Transversity observables, such as the T-odd single-spin asymmetry measured in deep inelastic lepton scattering on polarized protons, and the distributions which are measured in deeply virtual Compton scattering provide important constraints on the fundamental quark and gluon structure of the proton. In this talk I discuss the challenge of computing these observables from first principles; i.e., quantum chromodynamics, itself. A key step is the determination of the frame-independent light-front wavefunctions (LFWFs) of hadrons -- the QCD eigensolutions which are analogs of the Schrodinger wavefunctions of atomic physics. The lensing effects of initial-state and final-state interactions, acting on LFWFs with different orbital angular momentum, lead to the T-odd transversity observables such as the Sivers, Collins, and Boer-Mulders distributions.
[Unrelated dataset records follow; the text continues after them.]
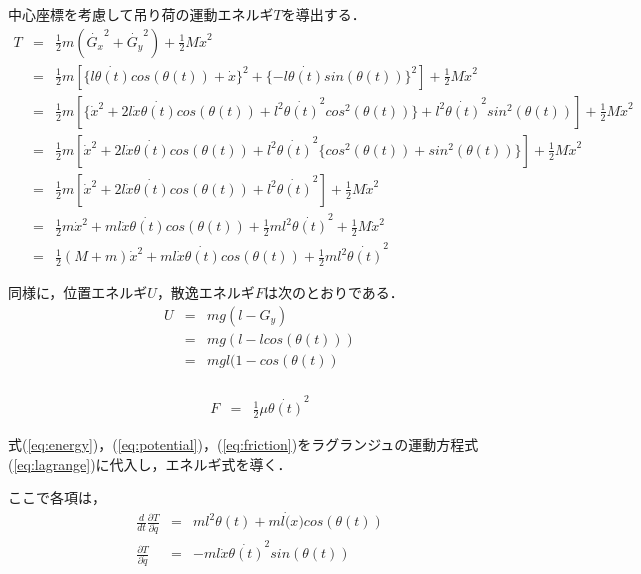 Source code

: \documentclass[dvipdfmx,titlepage,a4j]{jsarticle}  %
\begin{document}
中心座標を考慮して吊り荷の運動エネルギ$T$を導出する．
\begin{eqnarray}
  T &=& \frac{1}{2} m (\dot{G_x}^2 + \dot{G_y}^2) + \frac{1}{2}M\dot{x}^2\nonumber \\
  &=& \frac{1}{2} m [ \{l \dot{\theta(t)} cos(\theta(t)) + \dot x\}^2 + \{ -l \dot{\theta(t)} sin(\theta(t))\}^2 ] + \frac{1}{2}M\dot{x}^2 \nonumber \\
  &=& \frac{1}{2} m [\{ \dot x^2 + 2 l \dot{x} \dot{\theta(t)} cos(\theta(t)) + l^2 \dot{\theta(t)}^2 cos^2(\theta(t)) \} + l^2 \dot{\theta(t)}^2 sin^2(\theta(t))] + \frac{1}{2}M\dot{x}^2 \nonumber \\
  &=& \frac{1}{2} m [\dot x^2 + 2 l \dot{x} \dot{\theta(t)} cos(\theta(t)) + l^2 \dot{\theta(t)}^2 \{ cos^2(\theta(t)) + sin^2(\theta(t)) \}] + \frac{1}{2}M\dot{x}^2 \nonumber \\
  &=& \frac{1}{2} m [\dot x^2 + 2 l \dot{x} \dot{\theta(t)} cos(\theta(t)) + l^2 \dot{\theta(t)}^2] + \frac{1}{2}M\dot{x}^2 \nonumber \\
  &=& \frac{1}{2} m \dot x^2 + m l \dot{x} \dot{\theta(t)} cos(\theta(t)) + \frac{1}{2} m l^2 \dot{\theta(t)}^2 + \frac{1}{2}M\dot{x}^2 \nonumber \\
  &=& \frac{1}{2} (M + m)\dot x^2 + m l \dot{x} \dot{\theta(t)} cos(\theta(t)) + \frac{1}{2} m l^2 \dot{\theta(t)}^2 \label{eq:energy}
\end{eqnarray}

同様に，位置エネルギ$U$，散逸エネルギ$F$は次のとおりである．
\begin{eqnarray}
  U &=& mg(l - G_y) \nonumber \\
  &=& mg(l - l cos(\theta(t))) \nonumber \\
  &=& mgl(1 - cos(\theta(t)) \label{eq:potential}\\
\end{eqnarray}

\begin{eqnarray}
  F &=& \frac{1}{2} \mu  \dot{\theta(t)}^2 \label{eq:friction}
\end{eqnarray}

式(\ref{eq:energy})，(\ref{eq:potential})，(\ref{eq:friction})をラグランジュの運動方程式(\ref{eq:lagrange})に代入し，エネルギ式を導く．

ここで各項は，
\begin{eqnarray}
  \frac{d}{dt} \frac{\partial T}{\partial \dot{q}} &=& m l^2 \theta(t) + m l \dot(x) cos(\theta(t)) \nonumber \\
  \frac{\partial T}{\partial \dot{q}} &=&  -m l \dot x \dot{\theta(t)}^2 sin(\theta(t))\nonumber \\
\end{eqnarray}
\end{document}
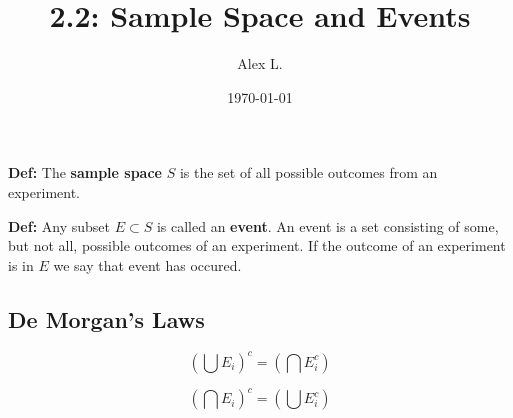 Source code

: \documentclass{article}
\title{2.2: Sample Space and Events}
\author{Alex L.}
\date{\today}
\begin{document}
\maketitle

\textbf{Def:} The \textbf{sample space} $S$ is the set of all possible outcomes from an experiment. 

\textbf{Def:} Any subset $E \subset S$ is called an \textbf{event}. An event is a set consisting of some, but not all, possible outcomes of an experiment. If the outcome of an experiment is in $E$ we say that event has occured.

\subsection{De Morgan's Laws}

$$(\bigcup E_i)^c = (\bigcap E_i^c)$$

$$(\bigcap E_i)^c = (\bigcup E_i^c)$$
\end{document}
The lensing effect also leads to leading-twist phenomena which break leading-twist factorization, such as the breakdown of the Lam-Tung relation in Drell-Yan reactions. A similar rescattering mechanism also leads to diffractive deep inelastic scattering, as well as nuclear shadowing and non-universal antishadowing. It is thus important to distinguish "static" structure functions, the probability distributions computed from the target hadron's light-front wavefunctions, versus "dynamical" structure functions which include the effects of initial- and final-state rescattering. I also discuss related effects, such as the J=0 fixed pole contribution which appears in the real part of the virtual Compton amplitude. AdS/QCD, together with "Light-Front Holography", provides a simple Lorentz-invariant color-confining approximation to QCD which is successful in accounting for light-quark meson and baryon spectroscopy as well as hadronic LFWFs.